Assigned task: Where the records below begin, start copying, and stop after the line that contains "### Disable the Navbar"; reproduce every line exactly but omit pictures.

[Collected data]
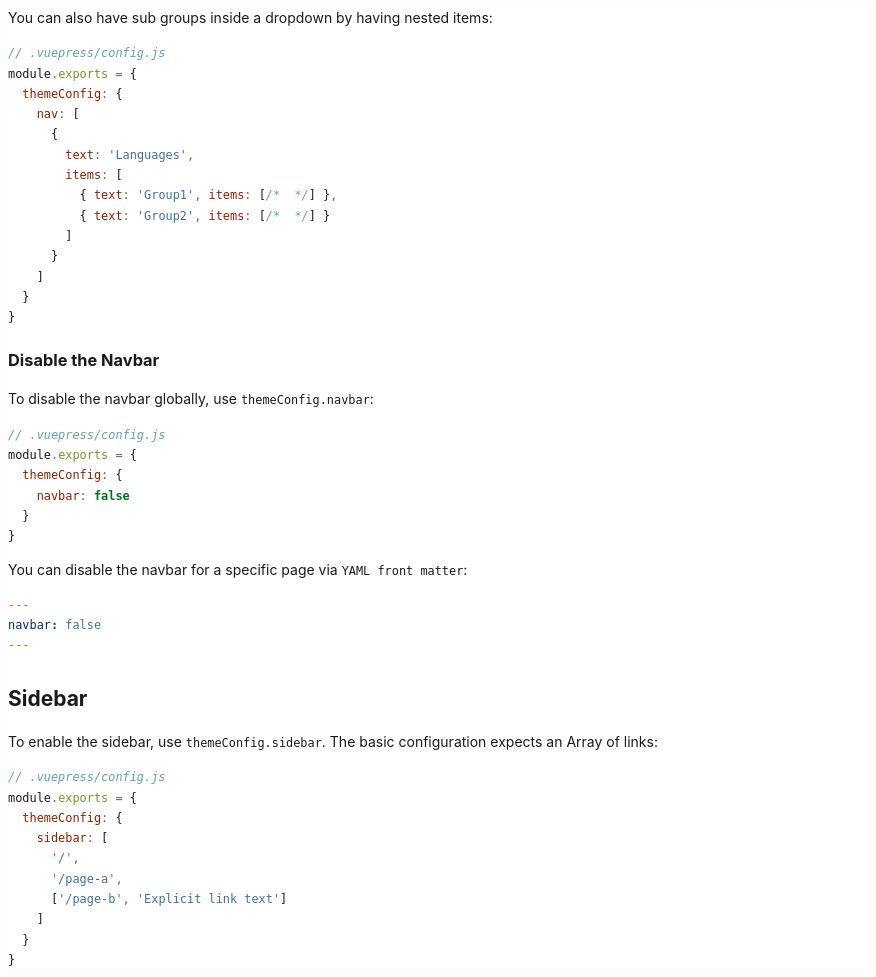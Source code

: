 You can also have sub groups inside a dropdown by having nested items:

```js
// .vuepress/config.js
module.exports = {
  themeConfig: {
    nav: [
      {
        text: 'Languages',
        items: [
          { text: 'Group1', items: [/*  */] },
          { text: 'Group2', items: [/*  */] }
        ]
      }
    ]
  }
}
```

### Disable the Navbar

To disable the navbar globally, use `themeConfig.navbar`:

``` js
// .vuepress/config.js
module.exports = {
  themeConfig: {
    navbar: false
  }
}
```

You can disable the navbar for a specific page via `YAML front matter`:

``` yaml
---
navbar: false
---
```

## Sidebar

To enable the sidebar, use `themeConfig.sidebar`. The basic configuration expects an Array of links:

``` js
// .vuepress/config.js
module.exports = {
  themeConfig: {
    sidebar: [
      '/',
      '/page-a',
      ['/page-b', 'Explicit link text']
    ]
  }
}
```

Exercise answer:
Source code

: You can also have sub groups inside a dropdown by having nested items:

```js
// .vuepress/config.js
module.exports = {
  themeConfig: {
    nav: [
      {
        text: 'Languages',
        items: [
          { text: 'Group1', items: [/*  */] },
          { text: 'Group2', items: [/*  */] }
        ]
      }
    ]
  }
}
```

### Disable the Navbar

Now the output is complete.